How to solve | 2 cos x + 3 sin x | = sin x?

Question

How do you particularly solve the question with | | sign?

Answer 1

To solve an equation |f(x)| = g(x), we split this up into two equations:
f(x) = g(x), and f(x) = -g(x). Therefore,

|2cos(x) + 3sin(x)| = sin(x) gets split into

1) 2cos(x) + 3sin(x) = sin(x), and
2) 2cos(x) + 3sin(x) = -sin(x).

Let's solve these separately. I'm going to assume there is a restriction of 0 <= x < 2pi.

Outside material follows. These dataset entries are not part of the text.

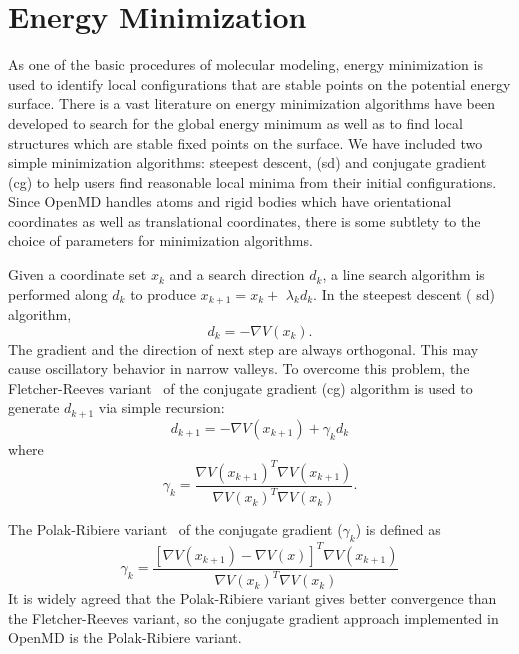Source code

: \documentclass[]{book}
\begin{document}
\chapter{\label{section:minimizer}Energy Minimization}

As one of the basic procedures of molecular modeling, energy
minimization is used to identify local configurations that are stable
points on the potential energy surface. There is a vast literature on
energy minimization algorithms have been developed to search for the
global energy minimum as well as to find local structures which are
stable fixed points on the surface.  We have included two simple
minimization algorithms: steepest descent, ({\sc sd}) and conjugate
gradient ({\sc cg}) to help users find reasonable local minima from
their initial configurations. Since {\sc OpenMD} handles atoms and
rigid bodies which have orientational coordinates as well as
translational coordinates, there is some subtlety to the choice of
parameters for minimization algorithms.

Given a coordinate set $x_{k}$ and a search direction $d_{k}$, a line
search algorithm is performed along $d_{k}$ to produce
$x_{k+1}=x_{k}+$ $\lambda _{k}d_{k}$. In the steepest descent ({\sc
sd}) algorithm,%
\begin{equation}
d_{k}=-\nabla V(x_{k}).
\end{equation}
The gradient and the direction of next step are always orthogonal.
This may cause oscillatory behavior in narrow valleys.  To overcome
this problem, the Fletcher-Reeves variant~\cite{FletcherReeves} of the
conjugate gradient ({\sc cg}) algorithm is used to generate $d_{k+1}$
via simple recursion:
\begin{equation}
d_{k+1}  =-\nabla V(x_{k+1})+\gamma_{k}d_{k}
\end{equation}
where
\begin{equation}
\gamma_{k}  =\frac{\nabla V(x_{k+1})^{T}\nabla V(x_{k+1})}{\nabla
V(x_{k})^{T}\nabla V(x_{k})}.
\end{equation}

The Polak-Ribiere variant~\cite{PolakRibiere} of the conjugate
gradient ($\gamma_{k}$) is defined as%
\begin{equation}
\gamma_{k}=\frac{[\nabla V(x_{k+1})-\nabla V(x)]^{T}\nabla V(x_{k+1})}{\nabla
V(x_{k})^{T}\nabla V(x_{k})}%
\end{equation}
It is widely agreed that the Polak-Ribiere variant gives better
convergence than the Fletcher-Reeves variant, so the conjugate
gradient approach implemented in {\sc OpenMD} is the Polak-Ribiere
variant.
\end{document}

1) 2cos(x) + 3sin(x) = sin(x)

Move 3sin(x) to the right hand side to obtain

2cos(x) = -2sin(x)

Divide both sides by 2cos(x),

1 = -sin(x)/cos(x). By definition, this is
1 = -tan(x), so
-1 = tan(x).

tan(x) = -1 at the points 3pi/4 and 7pi/4. Therefore,
x = {3pi/4, 7pi/4}

2) 2cos(x) + 3sin(x) = -sin(x)

Move 3sin(x) over to the right hand side,

2cos(x) = -4sin(x)

Divide both sides by 2cos(x),

1 = -2tan(x), so

-1/2 = tan(x)

Unfortunately, -1/2 isn't one of our known values on the unit circle. we can, however, take the arctan of both sides to obtain
x = arctan(-1/2). Since the solutions of tan are "pi" away from each other (the same way 3pi/4 and 7pi/4 are "pi" distance apart), our solutions are

x = {arctan(-1/2), arctan(-1/2) + pi}

Combining the results from both equations,

x = {3pi/4, 7pi/4, arctan(-1/2), arctan(-1/2) + pi}

Answer 2

This is really two problems:

1) 2 cos x + 3 sin x = sin x

and

2) -(2 cos x + 3 sin x) = sin x

Solve both to find the solutions

Answer 3

Treat is as two equations:
|2cosx + 3sinx | = sinx
→ 2cosx + 3sinx = sinx OR -cosx - 3sinx = sinx
→ 2cosx = -2sinx OR -cosx = 4sinx
→ tanx = -1 OR tanx = -1/4
→ x = 3pi/4 + npi OR x = arctan(-1/4) + npi

Answer 4

Yes not easy